The former UI graduate student now is an alumnus – and president and managing director of Sao Tome's national airport. In other words, one of the country's big wheels.

Which is how Adams, Vicki Eddings, coordinator of the East St. Louis Action Research Project, and students Beth Larkee and Jake Odland from the library school and Brett Bridgeland from the UI School of Architecture ended up in Sao Tome for a test project last month.

Eddings was along in particular to assess the landscape of organizations the UI might work with long-term in Sao Tome, using the same model it has for East St. Louis, where local partners drive the projects taken on by university staff and students. The UI's East St. Louis effort celebrates its 20th anniversary this year.

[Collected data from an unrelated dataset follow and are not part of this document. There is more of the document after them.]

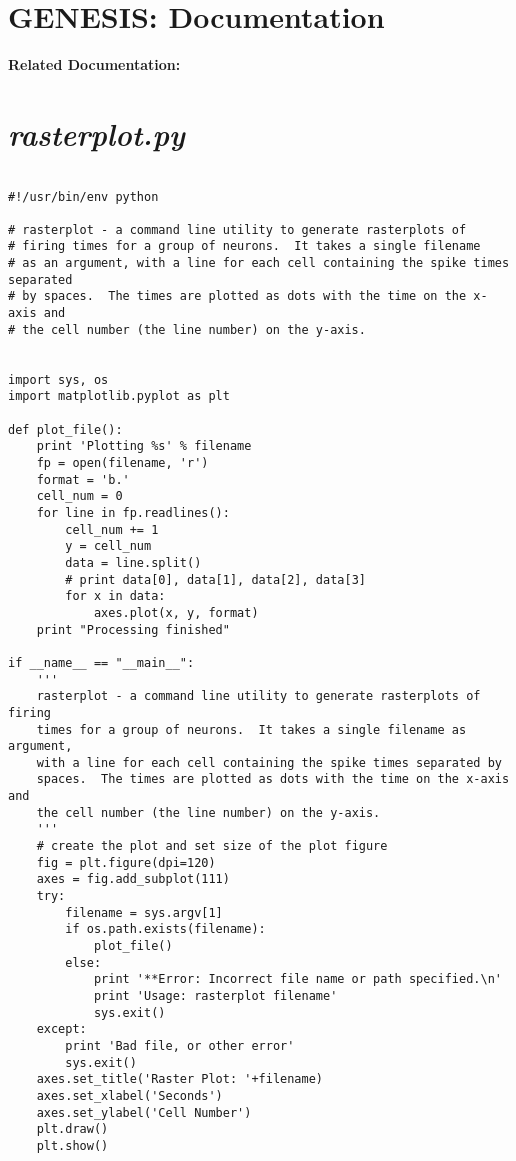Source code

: \documentclass[12pt]{article}
\begin{document}
\section*{GENESIS: Documentation}

{\bf Related Documentation:}

\section*{\it rasterplot.py}

\begin{verbatim}

#!/usr/bin/env python

# rasterplot - a command line utility to generate rasterplots of
# firing times for a group of neurons.  It takes a single filename
# as an argument, with a line for each cell containing the spike times separated
# by spaces.  The times are plotted as dots with the time on the x-axis and
# the cell number (the line number) on the y-axis.


import sys, os
import matplotlib.pyplot as plt

def plot_file():
    print 'Plotting %s' % filename
    fp = open(filename, 'r')
    format = 'b.'
    cell_num = 0
    for line in fp.readlines():
        cell_num += 1
        y = cell_num
        data = line.split()
        # print data[0], data[1], data[2], data[3]
        for x in data:
            axes.plot(x, y, format)
    print "Processing finished"

if __name__ == "__main__":
    '''
    rasterplot - a command line utility to generate rasterplots of firing
    times for a group of neurons.  It takes a single filename as argument,
    with a line for each cell containing the spike times separated by
    spaces.  The times are plotted as dots with the time on the x-axis and
    the cell number (the line number) on the y-axis.
    '''
    # create the plot and set size of the plot figure
    fig = plt.figure(dpi=120)
    axes = fig.add_subplot(111)
    try:
        filename = sys.argv[1]
        if os.path.exists(filename):            
            plot_file()
        else:
            print '**Error: Incorrect file name or path specified.\n'
            print 'Usage: rasterplot filename'
            sys.exit()
    except:
        print 'Bad file, or other error'
        sys.exit()
    axes.set_title('Raster Plot: '+filename)
    axes.set_xlabel('Seconds')
    axes.set_ylabel('Cell Number')
    plt.draw()
    plt.show()

\end{verbatim}
\end{document}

Various campus units contributed, outside the East St. Louis project and other existing projects, to the group's travel expenses. Coelho arranged accommodations, in-country transportation and an interpreter. Adams and his cohorts hope to find funding to continue and expand the partnership, including a second trip later this year that might set up computer labs in some schools. The project still can use donations of computers and flat-screen monitors.

Adams said the idea of partnering with Sao Tome fits with the UI's current push to internationalize, including the Global Campus Initiative aimed at making the university a premier provider of online educational programs.

Moreover, it is a chance to make a difference to an unusual extent, given the small size of the country, and it presents rare opportunities for UI students. Adams pointed to Bridgeland's work on the national airport terminal.

"Where could a master's student ever think," he said, "of doing a project on that scale?"

Said Odland: "It's an amazing experience for students to be able to do the hands-on work and to see what they do make a difference."

All that work – they took just one afternoon off in the course of a week – didn't keep Odland and Larkee from appreciating the beauty of the island nation. Sao Tome might not be wealthy or well appointed where high technology is concerned. But the country makes up for it in friendly people, pristine beaches and rain forests, and fresh fish and fruit, among other things.

"It's just gorgeous," Odland said. "The people are very nice and welcoming. It's starting to be pushed ... as a tourist destination. I'm glad I went there now."

"I could walk down the beach at night and not have to worry about a thing," Eddings said.

Setting up computer labs in the country isn't quite as idyllic. They packed plastic utility tubs with computers, monitors and equipment and hauled them along as luggage on a four-flight, nearly three-day odyssey to reach Sao Tome, the capitol city with the same name as the main island itself.

"It's not like there's a Best Buy," Odland said.

The UI group came expecting to set up one lab in the library but split it into two labs, one at the library and one at the airport for personnel training, when local officials requested the change. That while contending with power differences (Sao Tome uses the European standard, and European plugs) and a power system balky at times and suddenly off line at others.

"We brought a bunch of fuses and blew all but one of them," Odland said.

"You go with the flow," Larkee said. Like Sao Tome residents, whose reaction to power outages was on the order of "it'll come back on. No big deal," she said. "Here, we'd all be on the phone."

In the end, they left behind two labs ready to be plugged into Internet service the country's telecommunications company will provide.